[Problem statement] Taking the entries below from the top, restate each line exactly and end with the line containing "# docstub 0.4.0".

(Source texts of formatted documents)
:::::

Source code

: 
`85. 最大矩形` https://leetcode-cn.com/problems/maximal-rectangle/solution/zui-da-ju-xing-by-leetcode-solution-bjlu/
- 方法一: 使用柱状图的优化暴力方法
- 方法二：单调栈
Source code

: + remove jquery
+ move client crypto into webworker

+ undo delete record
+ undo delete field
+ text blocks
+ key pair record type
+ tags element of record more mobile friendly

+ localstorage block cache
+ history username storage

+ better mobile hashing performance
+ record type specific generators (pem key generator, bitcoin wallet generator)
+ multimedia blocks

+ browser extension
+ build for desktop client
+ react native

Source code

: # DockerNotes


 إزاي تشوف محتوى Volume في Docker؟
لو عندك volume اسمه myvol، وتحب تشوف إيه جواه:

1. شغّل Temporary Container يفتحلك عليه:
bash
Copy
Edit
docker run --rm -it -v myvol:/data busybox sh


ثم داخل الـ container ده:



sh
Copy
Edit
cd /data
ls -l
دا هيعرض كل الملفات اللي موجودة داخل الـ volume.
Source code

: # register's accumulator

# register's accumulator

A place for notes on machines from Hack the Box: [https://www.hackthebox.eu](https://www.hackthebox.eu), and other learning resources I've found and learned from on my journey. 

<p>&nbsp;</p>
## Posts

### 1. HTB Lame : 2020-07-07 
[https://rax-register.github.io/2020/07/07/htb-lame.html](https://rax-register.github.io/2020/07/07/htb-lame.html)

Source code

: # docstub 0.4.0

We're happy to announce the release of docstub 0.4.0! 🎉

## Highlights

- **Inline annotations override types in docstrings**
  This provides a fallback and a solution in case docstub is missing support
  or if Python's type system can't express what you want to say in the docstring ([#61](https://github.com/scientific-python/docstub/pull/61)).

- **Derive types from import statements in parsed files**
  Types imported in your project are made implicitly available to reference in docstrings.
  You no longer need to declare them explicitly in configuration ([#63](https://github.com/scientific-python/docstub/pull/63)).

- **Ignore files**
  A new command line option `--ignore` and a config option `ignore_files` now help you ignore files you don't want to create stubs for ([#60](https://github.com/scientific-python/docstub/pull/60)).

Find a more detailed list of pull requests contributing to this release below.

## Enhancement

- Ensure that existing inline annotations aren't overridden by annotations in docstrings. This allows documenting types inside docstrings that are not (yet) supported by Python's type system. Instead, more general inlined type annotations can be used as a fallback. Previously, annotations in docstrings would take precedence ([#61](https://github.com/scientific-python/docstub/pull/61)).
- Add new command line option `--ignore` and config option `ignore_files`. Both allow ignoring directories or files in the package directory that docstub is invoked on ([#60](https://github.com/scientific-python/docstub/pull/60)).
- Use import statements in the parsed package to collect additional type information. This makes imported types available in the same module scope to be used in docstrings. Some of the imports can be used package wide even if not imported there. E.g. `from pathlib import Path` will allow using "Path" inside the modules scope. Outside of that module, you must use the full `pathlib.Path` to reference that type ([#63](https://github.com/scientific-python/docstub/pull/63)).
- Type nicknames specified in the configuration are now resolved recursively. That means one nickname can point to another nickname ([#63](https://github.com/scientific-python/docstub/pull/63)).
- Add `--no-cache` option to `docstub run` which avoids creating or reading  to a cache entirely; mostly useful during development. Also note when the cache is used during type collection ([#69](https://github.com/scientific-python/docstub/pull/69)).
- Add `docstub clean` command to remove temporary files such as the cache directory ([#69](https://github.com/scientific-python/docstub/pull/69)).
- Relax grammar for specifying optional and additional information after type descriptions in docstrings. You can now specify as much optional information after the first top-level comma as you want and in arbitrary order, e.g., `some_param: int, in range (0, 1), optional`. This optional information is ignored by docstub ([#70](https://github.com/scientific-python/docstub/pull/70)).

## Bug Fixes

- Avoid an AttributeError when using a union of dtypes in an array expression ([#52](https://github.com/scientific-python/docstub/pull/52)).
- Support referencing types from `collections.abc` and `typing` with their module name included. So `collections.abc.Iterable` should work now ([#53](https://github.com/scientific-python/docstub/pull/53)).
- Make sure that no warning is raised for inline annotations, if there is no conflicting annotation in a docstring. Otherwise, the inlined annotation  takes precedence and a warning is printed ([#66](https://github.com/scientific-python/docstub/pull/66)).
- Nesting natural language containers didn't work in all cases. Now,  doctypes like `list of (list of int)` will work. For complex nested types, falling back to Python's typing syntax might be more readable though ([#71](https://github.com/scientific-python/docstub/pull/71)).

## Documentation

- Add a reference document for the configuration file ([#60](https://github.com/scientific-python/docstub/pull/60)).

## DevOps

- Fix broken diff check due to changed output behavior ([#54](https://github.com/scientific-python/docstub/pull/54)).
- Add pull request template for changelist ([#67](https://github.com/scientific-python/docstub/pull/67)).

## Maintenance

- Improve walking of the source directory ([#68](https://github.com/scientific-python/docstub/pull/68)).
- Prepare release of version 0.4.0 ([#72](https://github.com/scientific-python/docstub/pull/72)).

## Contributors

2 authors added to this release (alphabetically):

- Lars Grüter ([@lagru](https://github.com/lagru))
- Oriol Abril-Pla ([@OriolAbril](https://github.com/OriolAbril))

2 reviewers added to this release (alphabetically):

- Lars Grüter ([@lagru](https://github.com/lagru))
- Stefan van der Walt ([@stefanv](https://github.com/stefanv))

:::::

[Answer below]
Source code

: 
`85. 最大矩形` https://leetcode-cn.com/problems/maximal-rectangle/solution/zui-da-ju-xing-by-leetcode-solution-bjlu/
- 方法一: 使用柱状图的优化暴力方法
- 方法二：单调栈
Source code

: + remove jquery
+ move client crypto into webworker

+ undo delete record
+ undo delete field
+ text blocks
+ key pair record type
+ tags element of record more mobile friendly

+ localstorage block cache
+ history username storage

+ better mobile hashing performance
+ record type specific generators (pem key generator, bitcoin wallet generator)
+ multimedia blocks

+ browser extension
+ build for desktop client
+ react native

Source code

: # DockerNotes


 إزاي تشوف محتوى Volume في Docker؟
لو عندك volume اسمه myvol، وتحب تشوف إيه جواه:

1. شغّل Temporary Container يفتحلك عليه:
bash
Copy
Edit
docker run --rm -it -v myvol:/data busybox sh


ثم داخل الـ container ده:



sh
Copy
Edit
cd /data
ls -l
دا هيعرض كل الملفات اللي موجودة داخل الـ volume.
Source code

: # register's accumulator

# register's accumulator

A place for notes on machines from Hack the Box: [https://www.hackthebox.eu](https://www.hackthebox.eu), and other learning resources I've found and learned from on my journey. 

<p>&nbsp;</p>
## Posts

### 1. HTB Lame : 2020-07-07 
[https://rax-register.github.io/2020/07/07/htb-lame.html](https://rax-register.github.io/2020/07/07/htb-lame.html)

Source code

: # docstub 0.4.0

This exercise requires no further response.